== WHAT YOU ARE ASKED TO DO ==
Below are entries; tally how many lines hold the string "Next" and answer with only that figure.

== INPUT MATERIAL ==
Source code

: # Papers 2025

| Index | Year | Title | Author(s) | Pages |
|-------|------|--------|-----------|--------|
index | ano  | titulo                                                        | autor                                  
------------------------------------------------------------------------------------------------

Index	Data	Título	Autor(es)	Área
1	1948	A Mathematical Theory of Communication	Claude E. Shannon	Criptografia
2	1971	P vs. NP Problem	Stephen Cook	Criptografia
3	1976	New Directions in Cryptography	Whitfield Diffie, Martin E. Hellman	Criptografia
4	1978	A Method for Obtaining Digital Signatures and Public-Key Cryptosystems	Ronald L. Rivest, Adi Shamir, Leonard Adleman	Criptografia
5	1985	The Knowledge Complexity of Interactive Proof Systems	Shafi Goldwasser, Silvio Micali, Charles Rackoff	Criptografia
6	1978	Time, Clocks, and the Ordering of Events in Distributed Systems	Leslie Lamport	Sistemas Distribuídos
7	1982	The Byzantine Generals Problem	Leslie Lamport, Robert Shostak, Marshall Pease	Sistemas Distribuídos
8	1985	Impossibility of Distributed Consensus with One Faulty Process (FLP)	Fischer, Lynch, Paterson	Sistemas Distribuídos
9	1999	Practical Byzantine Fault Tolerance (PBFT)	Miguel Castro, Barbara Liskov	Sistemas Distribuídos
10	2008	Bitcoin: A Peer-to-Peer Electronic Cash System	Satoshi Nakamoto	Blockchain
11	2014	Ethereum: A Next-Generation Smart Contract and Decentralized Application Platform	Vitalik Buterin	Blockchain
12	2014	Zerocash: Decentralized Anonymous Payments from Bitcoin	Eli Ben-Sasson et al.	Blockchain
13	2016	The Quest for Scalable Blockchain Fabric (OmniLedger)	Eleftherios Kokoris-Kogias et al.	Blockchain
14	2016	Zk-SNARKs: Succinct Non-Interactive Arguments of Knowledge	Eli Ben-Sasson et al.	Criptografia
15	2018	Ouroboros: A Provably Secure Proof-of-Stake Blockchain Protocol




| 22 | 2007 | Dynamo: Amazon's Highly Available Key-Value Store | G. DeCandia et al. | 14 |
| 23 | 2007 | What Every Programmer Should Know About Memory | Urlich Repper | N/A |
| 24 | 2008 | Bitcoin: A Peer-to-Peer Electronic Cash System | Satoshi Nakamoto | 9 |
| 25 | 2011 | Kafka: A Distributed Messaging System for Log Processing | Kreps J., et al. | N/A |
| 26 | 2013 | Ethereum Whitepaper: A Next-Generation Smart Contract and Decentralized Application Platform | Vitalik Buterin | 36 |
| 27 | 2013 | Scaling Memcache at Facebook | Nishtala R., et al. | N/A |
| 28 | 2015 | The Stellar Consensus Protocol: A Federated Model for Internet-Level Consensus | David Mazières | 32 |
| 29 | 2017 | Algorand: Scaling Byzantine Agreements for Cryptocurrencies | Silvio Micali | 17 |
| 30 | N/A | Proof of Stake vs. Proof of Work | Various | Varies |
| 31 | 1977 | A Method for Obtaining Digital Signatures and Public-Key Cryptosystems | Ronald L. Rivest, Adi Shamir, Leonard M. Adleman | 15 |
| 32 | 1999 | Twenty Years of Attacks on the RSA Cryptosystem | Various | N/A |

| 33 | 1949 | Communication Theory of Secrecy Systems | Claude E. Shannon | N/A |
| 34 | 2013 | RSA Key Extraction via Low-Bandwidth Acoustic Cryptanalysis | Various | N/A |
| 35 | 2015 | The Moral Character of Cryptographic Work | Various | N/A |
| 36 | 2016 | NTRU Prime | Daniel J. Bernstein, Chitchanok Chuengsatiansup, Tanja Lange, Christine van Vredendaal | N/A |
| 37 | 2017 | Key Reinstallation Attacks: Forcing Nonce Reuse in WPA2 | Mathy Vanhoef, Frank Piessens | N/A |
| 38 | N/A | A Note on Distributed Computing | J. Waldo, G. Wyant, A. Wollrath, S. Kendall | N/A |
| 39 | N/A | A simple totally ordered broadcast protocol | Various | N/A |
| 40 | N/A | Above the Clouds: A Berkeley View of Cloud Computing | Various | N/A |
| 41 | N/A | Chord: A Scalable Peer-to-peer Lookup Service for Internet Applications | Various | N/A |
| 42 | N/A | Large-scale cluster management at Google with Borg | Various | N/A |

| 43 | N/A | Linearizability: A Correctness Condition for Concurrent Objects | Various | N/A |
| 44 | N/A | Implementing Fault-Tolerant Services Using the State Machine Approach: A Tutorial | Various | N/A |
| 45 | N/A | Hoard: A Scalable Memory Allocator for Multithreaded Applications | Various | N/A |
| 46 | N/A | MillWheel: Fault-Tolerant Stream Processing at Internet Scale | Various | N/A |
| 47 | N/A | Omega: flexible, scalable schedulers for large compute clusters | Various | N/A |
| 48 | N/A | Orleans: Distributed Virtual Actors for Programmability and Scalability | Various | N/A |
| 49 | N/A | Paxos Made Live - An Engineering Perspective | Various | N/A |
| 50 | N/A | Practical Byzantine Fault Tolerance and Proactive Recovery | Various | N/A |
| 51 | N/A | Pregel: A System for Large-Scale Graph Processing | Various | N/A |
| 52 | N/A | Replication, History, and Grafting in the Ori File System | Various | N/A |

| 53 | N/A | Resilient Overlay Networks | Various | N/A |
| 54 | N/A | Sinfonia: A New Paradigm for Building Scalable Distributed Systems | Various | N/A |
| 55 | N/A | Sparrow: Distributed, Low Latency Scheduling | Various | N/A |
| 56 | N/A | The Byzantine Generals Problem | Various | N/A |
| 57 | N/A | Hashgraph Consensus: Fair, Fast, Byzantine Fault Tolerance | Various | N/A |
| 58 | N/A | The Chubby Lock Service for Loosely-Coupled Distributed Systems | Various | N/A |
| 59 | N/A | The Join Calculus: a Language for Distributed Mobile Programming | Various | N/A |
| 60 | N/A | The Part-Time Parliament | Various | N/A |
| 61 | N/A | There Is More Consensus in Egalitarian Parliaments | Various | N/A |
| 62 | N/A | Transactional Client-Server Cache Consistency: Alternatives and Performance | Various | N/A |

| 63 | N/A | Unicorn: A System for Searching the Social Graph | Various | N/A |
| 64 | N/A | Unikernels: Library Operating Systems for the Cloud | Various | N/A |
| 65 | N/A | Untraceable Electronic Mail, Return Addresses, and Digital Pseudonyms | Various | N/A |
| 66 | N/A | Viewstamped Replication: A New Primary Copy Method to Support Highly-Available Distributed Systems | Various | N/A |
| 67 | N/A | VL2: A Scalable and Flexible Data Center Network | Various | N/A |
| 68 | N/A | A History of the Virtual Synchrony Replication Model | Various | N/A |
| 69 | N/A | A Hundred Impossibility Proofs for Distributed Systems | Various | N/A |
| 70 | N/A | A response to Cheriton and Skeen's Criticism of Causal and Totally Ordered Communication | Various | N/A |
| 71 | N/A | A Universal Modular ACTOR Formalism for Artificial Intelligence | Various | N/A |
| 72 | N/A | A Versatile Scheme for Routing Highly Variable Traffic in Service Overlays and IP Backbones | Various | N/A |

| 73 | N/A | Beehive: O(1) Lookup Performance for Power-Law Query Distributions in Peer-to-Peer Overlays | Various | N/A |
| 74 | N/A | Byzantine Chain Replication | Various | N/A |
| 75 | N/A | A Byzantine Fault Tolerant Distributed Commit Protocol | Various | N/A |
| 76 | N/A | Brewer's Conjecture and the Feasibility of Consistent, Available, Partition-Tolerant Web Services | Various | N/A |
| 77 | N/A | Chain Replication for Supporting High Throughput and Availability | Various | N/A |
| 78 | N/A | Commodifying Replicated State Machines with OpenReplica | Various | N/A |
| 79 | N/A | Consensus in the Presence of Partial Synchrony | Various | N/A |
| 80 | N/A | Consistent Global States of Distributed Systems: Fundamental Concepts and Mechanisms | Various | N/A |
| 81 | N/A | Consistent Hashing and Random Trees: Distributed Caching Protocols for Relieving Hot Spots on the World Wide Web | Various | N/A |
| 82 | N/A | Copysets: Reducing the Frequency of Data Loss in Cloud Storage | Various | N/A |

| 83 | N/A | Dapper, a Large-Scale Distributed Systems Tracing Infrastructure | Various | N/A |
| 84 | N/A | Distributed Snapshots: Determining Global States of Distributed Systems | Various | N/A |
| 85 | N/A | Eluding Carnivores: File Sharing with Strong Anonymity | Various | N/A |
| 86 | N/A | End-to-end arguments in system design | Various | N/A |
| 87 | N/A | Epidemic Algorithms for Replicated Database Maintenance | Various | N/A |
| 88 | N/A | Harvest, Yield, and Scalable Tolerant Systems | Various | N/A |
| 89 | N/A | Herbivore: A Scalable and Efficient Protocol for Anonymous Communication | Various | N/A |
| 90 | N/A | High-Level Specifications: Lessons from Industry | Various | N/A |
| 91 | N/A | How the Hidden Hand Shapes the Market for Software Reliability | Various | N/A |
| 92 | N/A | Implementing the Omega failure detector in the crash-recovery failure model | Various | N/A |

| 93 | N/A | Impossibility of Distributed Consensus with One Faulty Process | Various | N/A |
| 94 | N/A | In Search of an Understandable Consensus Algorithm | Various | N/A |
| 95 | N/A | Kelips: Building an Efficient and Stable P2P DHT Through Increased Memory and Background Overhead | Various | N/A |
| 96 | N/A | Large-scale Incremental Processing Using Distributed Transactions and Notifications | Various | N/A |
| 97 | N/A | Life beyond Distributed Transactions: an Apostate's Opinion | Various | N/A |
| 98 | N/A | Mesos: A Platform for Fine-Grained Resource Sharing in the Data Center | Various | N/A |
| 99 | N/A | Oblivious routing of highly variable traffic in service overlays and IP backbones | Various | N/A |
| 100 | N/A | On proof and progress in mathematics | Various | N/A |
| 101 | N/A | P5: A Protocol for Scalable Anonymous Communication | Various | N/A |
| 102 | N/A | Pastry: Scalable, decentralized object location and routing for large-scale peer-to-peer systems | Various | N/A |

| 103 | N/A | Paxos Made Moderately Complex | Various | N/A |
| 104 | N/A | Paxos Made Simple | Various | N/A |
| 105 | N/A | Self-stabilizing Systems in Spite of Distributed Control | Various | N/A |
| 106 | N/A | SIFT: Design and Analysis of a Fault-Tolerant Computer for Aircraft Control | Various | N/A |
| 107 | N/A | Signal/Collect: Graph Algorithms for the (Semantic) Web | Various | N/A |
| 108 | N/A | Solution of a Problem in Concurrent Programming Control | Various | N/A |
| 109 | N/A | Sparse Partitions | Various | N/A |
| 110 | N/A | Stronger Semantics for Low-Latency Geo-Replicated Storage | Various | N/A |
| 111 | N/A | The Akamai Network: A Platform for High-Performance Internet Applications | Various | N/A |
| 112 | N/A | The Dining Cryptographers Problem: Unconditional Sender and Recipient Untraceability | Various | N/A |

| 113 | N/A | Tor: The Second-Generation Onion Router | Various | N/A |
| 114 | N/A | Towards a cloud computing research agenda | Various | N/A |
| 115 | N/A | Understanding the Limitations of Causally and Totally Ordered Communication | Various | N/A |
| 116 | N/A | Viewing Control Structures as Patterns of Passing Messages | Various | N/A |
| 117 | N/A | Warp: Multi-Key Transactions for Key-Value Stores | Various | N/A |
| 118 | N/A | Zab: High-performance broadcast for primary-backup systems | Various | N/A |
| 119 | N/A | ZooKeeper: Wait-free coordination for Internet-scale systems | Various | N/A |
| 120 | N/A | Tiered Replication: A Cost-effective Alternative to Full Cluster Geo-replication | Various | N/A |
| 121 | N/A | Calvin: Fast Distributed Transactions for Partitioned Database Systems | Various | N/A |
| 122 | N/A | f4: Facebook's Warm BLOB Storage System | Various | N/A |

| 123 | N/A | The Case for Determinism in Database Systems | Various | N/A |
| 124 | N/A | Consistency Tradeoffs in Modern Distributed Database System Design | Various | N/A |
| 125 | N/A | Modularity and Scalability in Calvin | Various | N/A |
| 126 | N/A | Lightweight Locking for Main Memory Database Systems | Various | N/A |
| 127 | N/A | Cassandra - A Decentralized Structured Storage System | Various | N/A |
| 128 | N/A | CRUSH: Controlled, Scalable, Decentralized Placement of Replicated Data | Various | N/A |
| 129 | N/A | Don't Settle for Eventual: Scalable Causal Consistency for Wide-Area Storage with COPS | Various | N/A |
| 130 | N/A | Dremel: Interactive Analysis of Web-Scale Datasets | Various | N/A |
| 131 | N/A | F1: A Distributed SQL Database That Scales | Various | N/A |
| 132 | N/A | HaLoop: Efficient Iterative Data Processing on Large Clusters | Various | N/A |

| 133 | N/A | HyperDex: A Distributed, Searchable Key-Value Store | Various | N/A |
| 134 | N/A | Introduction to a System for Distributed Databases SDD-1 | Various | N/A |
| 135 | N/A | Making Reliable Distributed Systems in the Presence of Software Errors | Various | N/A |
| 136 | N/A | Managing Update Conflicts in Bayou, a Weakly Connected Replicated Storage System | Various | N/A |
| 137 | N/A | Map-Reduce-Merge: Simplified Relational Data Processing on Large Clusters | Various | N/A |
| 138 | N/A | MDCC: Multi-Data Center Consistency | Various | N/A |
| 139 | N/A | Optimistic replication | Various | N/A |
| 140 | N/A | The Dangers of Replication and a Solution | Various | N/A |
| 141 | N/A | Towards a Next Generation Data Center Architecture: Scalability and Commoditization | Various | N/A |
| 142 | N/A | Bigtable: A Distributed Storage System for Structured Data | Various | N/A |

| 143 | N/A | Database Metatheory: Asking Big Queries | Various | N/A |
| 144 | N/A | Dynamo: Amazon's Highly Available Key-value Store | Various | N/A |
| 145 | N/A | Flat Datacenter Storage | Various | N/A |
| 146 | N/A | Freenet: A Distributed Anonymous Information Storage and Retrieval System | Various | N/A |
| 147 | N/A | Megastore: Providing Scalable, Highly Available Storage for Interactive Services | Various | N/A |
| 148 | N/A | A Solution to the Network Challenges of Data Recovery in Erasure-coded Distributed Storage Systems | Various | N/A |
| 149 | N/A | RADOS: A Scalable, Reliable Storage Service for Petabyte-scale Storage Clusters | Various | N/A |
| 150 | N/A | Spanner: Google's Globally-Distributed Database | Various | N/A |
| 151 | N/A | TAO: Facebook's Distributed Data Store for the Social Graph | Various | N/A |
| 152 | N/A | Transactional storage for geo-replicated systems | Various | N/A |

== EXERCISE ANSWER ==
3